論語の言葉は普遍的で、書かれているのは原理、原則です。方法論が書かれていないということは、原理・原則をどう生かしていくか、何に当てはめるかは読む人の自由だということでもあります。遠き過去を振り返ることも昨日の自分を振り返ることも、どちらもこの章句の正しい使い方。このように臨機応変に言葉を自在に使っていくと、とても有効です。
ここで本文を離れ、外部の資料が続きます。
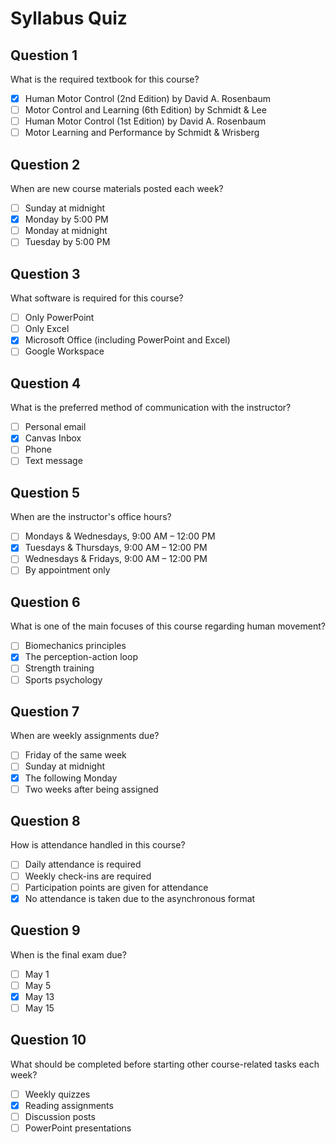 # Syllabus Quiz

## Question 1
What is the required textbook for this course?
* [x] Human Motor Control (2nd Edition) by David A. Rosenbaum
* [ ] Motor Control and Learning (6th Edition) by Schmidt & Lee
* [ ] Human Motor Control (1st Edition) by David A. Rosenbaum
* [ ] Motor Learning and Performance by Schmidt & Wrisberg

## Question 2
When are new course materials posted each week?
* [ ] Sunday at midnight
* [x] Monday by 5:00 PM
* [ ] Monday at midnight
* [ ] Tuesday by 5:00 PM

## Question 3
What software is required for this course?
* [ ] Only PowerPoint
* [ ] Only Excel
* [x] Microsoft Office (including PowerPoint and Excel)
* [ ] Google Workspace

## Question 4
What is the preferred method of communication with the instructor?
* [ ] Personal email
* [x] Canvas Inbox
* [ ] Phone
* [ ] Text message

## Question 5
When are the instructor's office hours?
* [ ] Mondays & Wednesdays, 9:00 AM – 12:00 PM
* [x] Tuesdays & Thursdays, 9:00 AM – 12:00 PM
* [ ] Wednesdays & Fridays, 9:00 AM – 12:00 PM
* [ ] By appointment only

## Question 6
What is one of the main focuses of this course regarding human movement?
* [ ] Biomechanics principles
* [x] The perception-action loop
* [ ] Strength training
* [ ] Sports psychology

## Question 7
When are weekly assignments due?
* [ ] Friday of the same week
* [ ] Sunday at midnight
* [x] The following Monday
* [ ] Two weeks after being assigned

## Question 8
How is attendance handled in this course?
* [ ] Daily attendance is required
* [ ] Weekly check-ins are required
* [ ] Participation points are given for attendance
* [x] No attendance is taken due to the asynchronous format

## Question 9
When is the final exam due?
* [ ] May 1
* [ ] May 5
* [x] May 13
* [ ] May 15

## Question 10
What should be completed before starting other course-related tasks each week?
* [ ] Weekly quizzes
* [x] Reading assignments
* [ ] Discussion posts
* [ ] PowerPoint presentations
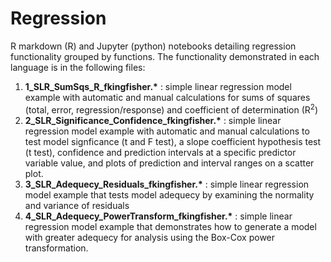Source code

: # Regression

R markdown (R) and Jupyter (python) notebooks detailing regression functionality grouped by functions. The functionality demonstrated in each language is in the following files:

1. __1_SLR_SumSqs_R_fkingfisher.*__ : simple linear regression model example with automatic and manual calculations for sums of squares (total, error, regression/response) and coefficient of determination (R<sup>2</sup>)
2. __2_SLR_Significance_Confidence_fkingfisher.*__ : simple linear regression model example with automatic and manual calculations to test model signficance (t and F test), a slope coefficient hypothesis test (t test), confidence and prediction intervals at a specific predictor variable value, and plots of prediction and interval ranges on a scatter plot.
3. __3_SLR_Adequecy_Residuals_fkingfisher.*__ : simple linear regression model example that tests model adequecy by examining the normality and variance of residuals
4. __4_SLR_Adequecy_PowerTransform_fkingfisher.*__ : simple linear regression model example that demonstrates how to generate a model with greater adequecy for analysis using the Box-Cox power transformation.
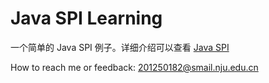 # Java SPI Learning

一个简单的 Java SPI 例子。详细介绍可以查看 [Java SPI](https://zyinnju.com/2022/11/17/Java-SPI/)

How to reach me or feedback: 201250182@smail.nju.edu.cn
見通しを持つことの大切さを説く「人にして遠き慮り無ければ、必ず近き憂い有り」

遠い将来のことを見通した考え方のことを言っている章句です。「人として生まれたからには、見通しのない人はいませんよね。もし見通しがないとしたら近い将来困りますよ」と訳せます。孔子の弟子である若者は、将来、官僚として、地方政治のリーダーとして活躍するであろう人たちです。現場に出た時、先の見通しを持たないなんてことはないでしょう、短期計画、中期計画、長期計画を持たないと、国は成り立たないし、人は育ちませんと説いています。この章句のキーワードは「見通し」です。

レンガ職人の寓話はご存じの方も多いでしょう。ある腕のいいレンガ職人のところに、仕事を頼みにある人が訪れます。予算、日数、仕事の内容を伝えると、レンガ職人はきっちりと仕事をします。次の日、別の人が来てまた仕事を頼みました。仕事の内容は同じでしたが、その人は「これは教会の一部です」と付け加えました。レンガ職人はもちろんきちんと仕事をします。また次の日に仕事を頼みに来た人は「これは教会の一部なので、町の人たちが出来上がるのを楽しみに待っています」と付け加えました。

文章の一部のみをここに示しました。